_Work required_
Find and return every line of the data that contains the word "while".

Data excerpts
* * *
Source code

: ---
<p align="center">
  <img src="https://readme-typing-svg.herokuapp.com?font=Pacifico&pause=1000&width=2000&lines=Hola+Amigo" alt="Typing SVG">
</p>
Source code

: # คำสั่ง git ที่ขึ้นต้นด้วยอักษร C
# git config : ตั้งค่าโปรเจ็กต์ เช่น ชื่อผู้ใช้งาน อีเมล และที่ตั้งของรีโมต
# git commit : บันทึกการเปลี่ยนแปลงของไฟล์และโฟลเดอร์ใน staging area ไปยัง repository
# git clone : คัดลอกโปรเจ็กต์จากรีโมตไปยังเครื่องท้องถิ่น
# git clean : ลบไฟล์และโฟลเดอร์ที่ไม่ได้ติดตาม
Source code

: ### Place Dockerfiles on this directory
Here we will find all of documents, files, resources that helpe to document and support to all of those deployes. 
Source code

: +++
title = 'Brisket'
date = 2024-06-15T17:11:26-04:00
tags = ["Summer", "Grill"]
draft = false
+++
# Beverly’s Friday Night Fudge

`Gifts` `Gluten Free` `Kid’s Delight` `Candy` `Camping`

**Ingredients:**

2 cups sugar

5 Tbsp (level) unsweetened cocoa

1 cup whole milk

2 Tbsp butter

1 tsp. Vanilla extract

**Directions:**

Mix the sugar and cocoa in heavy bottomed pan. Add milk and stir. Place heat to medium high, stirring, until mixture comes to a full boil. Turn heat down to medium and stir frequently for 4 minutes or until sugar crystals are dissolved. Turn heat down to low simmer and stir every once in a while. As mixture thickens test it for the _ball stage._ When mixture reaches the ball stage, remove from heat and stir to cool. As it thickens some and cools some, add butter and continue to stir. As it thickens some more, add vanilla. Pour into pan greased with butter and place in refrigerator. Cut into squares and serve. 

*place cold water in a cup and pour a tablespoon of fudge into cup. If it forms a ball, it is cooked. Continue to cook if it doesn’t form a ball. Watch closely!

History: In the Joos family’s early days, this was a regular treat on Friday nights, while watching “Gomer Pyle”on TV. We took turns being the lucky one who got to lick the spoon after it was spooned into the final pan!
* * *
_Written solution_
Mix the sugar and cocoa in heavy bottomed pan. Add milk and stir. Place heat to medium high, stirring, until mixture comes to a full boil. Turn heat down to medium and stir frequently for 4 minutes or until sugar crystals are dissolved. Turn heat down to low simmer and stir every once in a while. As mixture thickens test it for the _ball stage._ When mixture reaches the ball stage, remove from heat and stir to cool. As it thickens some and cools some, add butter and continue to stir. As it thickens some more, add vanilla. Pour into pan greased with butter and place in refrigerator. Cut into squares and serve. 
History: In the Joos family’s early days, this was a regular treat on Friday nights, while watching “Gomer Pyle”on TV. We took turns being the lucky one who got to lick the spoon after it was spooned into the final pan!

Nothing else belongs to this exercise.